A removal and apology is a great step. We’ve made many missteps in our own diversity and inclusivity journey, and it feels good to acknowledge them and learn from them.
But what happens following Snapchat’s apology?
Only four months ago, the company released another racially problematic filter that superimposed Bob Marley dreadlocks and what many users described as a “digital blackface” on photos. These matters of race, diversity, and inclusion are ones that we’re all doing our best to navigate as we build products supported by a worldwide audience. We empathize with the Snapchat team; we’ve made mistakes at Buffer, too.
As fellow product makers, we acknowledge the hard work that the Snapchat team has done to build a product loved by millions. They all wake up every day trying to build something people love and will be excited by.
And having done so — having built a product with velocity and relevance — they’ve inevitably gained new responsibilities.
Those who are privileged enough to build our social media platforms have a hand in shaping our culture — for better or worse.
In an essay at The Atlantic, associate editor Robinson Meyer introduces an important responsibility held by the influential apps within the tech scene:
You are a small though extraordinarily wealthy technology company, afloat in a sea filled with other such companies. Some are larger than you, and some are wealthier.

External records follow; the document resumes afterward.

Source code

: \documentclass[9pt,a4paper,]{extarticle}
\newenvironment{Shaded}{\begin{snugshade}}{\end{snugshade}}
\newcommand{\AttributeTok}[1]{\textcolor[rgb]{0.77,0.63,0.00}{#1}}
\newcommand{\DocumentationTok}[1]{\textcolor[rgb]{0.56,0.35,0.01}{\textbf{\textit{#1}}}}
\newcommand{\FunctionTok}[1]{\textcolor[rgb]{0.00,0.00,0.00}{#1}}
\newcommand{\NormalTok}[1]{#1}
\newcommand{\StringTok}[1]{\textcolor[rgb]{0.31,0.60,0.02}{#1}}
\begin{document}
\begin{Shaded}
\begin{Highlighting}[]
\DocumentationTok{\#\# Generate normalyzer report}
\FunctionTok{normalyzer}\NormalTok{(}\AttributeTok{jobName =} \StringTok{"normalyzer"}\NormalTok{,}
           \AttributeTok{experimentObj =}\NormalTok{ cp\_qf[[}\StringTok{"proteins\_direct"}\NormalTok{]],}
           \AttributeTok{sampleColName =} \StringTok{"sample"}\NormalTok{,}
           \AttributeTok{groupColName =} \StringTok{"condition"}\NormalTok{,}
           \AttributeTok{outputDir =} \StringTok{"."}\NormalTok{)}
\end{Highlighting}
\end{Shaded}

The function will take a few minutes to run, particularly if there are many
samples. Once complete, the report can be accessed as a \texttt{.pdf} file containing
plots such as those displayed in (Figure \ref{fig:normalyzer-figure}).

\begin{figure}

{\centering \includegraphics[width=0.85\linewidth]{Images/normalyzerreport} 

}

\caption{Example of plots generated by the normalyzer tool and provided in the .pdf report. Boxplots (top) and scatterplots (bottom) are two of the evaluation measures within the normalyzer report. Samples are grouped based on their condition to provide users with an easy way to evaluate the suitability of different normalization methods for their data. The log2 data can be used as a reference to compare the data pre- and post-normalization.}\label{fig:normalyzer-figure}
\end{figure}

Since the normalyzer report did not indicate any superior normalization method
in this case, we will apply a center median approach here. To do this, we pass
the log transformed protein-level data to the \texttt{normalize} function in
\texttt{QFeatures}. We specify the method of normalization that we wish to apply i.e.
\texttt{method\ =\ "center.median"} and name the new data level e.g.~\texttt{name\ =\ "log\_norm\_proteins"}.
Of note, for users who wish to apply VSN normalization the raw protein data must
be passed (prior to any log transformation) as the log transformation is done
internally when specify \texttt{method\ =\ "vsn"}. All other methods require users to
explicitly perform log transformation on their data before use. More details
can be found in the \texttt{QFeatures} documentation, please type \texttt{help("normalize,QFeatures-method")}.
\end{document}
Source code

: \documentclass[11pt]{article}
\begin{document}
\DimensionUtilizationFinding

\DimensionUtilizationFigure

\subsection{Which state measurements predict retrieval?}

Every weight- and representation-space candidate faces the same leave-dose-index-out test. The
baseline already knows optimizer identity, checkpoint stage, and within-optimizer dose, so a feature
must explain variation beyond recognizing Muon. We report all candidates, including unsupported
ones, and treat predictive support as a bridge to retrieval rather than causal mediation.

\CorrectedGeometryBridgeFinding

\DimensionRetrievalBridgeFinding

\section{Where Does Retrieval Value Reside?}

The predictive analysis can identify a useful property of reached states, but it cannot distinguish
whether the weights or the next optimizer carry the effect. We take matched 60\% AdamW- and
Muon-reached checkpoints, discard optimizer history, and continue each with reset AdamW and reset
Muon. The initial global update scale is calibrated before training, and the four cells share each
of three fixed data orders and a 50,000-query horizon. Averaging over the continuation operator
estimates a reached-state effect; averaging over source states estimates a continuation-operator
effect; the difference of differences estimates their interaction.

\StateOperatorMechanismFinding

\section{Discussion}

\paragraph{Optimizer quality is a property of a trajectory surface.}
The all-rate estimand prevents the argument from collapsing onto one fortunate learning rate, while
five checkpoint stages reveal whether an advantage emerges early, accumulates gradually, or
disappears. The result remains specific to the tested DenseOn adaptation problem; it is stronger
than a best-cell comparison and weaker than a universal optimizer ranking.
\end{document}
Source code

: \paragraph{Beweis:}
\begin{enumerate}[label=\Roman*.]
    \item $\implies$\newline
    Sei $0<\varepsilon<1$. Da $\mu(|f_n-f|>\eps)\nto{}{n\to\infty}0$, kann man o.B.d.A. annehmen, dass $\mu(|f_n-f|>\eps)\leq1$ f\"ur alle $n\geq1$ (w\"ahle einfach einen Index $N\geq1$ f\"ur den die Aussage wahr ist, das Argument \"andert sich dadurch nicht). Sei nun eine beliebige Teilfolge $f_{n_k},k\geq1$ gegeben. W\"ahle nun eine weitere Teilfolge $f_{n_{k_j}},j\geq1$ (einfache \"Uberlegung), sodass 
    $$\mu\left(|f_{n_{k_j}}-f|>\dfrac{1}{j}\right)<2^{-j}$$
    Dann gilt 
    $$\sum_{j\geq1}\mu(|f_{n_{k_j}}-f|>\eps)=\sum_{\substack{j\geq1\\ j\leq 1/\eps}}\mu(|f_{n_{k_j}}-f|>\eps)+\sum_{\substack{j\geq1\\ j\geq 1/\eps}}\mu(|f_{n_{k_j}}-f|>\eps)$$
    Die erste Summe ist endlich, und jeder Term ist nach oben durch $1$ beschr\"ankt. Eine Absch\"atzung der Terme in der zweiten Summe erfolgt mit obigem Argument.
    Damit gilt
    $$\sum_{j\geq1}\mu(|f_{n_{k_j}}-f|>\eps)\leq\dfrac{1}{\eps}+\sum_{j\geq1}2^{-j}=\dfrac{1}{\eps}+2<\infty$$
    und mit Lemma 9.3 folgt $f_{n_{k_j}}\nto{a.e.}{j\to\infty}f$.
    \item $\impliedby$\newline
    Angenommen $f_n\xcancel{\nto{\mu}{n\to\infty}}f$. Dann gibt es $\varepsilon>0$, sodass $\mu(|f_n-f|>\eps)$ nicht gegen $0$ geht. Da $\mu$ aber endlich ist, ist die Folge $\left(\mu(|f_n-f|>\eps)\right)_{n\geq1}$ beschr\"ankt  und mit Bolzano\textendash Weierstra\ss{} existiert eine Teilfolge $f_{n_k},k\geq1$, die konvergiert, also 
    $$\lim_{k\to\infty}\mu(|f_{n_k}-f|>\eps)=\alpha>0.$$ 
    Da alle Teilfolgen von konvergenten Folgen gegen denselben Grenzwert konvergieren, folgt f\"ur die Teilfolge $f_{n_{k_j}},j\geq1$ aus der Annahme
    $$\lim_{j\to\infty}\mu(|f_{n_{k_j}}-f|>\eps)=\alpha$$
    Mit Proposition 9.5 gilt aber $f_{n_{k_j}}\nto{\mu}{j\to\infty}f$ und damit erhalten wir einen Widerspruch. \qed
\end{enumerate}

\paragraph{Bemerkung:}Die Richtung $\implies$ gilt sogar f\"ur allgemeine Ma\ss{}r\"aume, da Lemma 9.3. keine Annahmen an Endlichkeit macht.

People in your industry use language that touches on noble virtues and planet-wide connection. But in practice, you profit from a society layered with different kinds of oppression and discrimination. You have to decide how to use your wealth and power in a world that consistently falls short. What is your duty?
One approach to this problem might be: Do no harm.
Snapchat is one of the most popular social networks in the world and is especially popular with young people ages 18–34. This gives the app an incredible amount of opportunity for shaping cultural norms and attitudes. It’s hard to reconcile that opportunity with filters like “yellowface” that normalize racism and othering, creating a climate of more division and less empathy.
Within the lens of social media, these outcomes of division run counter to our mission at Buffer. We seek to help people achieve a greater voice on social media. We believe that social media builds connections, encourages expression, and expands our world. Social media, for us, exists to bring people together, not drive people away.
As a social media tool, Snapchat has so much promise and we’ve enjoyed getting to know it. We have built a community there that we love.
But diversity and inclusion are not optional for us—they’re imperative. We want to align ourselves with people and companies working toward the positive change we envision social media making in our world.
We understand fully why users might delete Snapchat, and we support their decision. For those those who wish to stay, we respect your decision as well. At Buffer, we’ll be taking a leave of absence to reflect and determine the right path forward. As always, our decision is not the “right” one—our values are a guide for us but aren’t intended to be prescriptive for others.
We truly believe that people and companies can evolve and grow in their understanding of diversity and inclusion. We’re all still learning ourselves.
We’re hopeful that this will be Snapchat’s path, and we would be excited to aid their journey in any way we might be able to.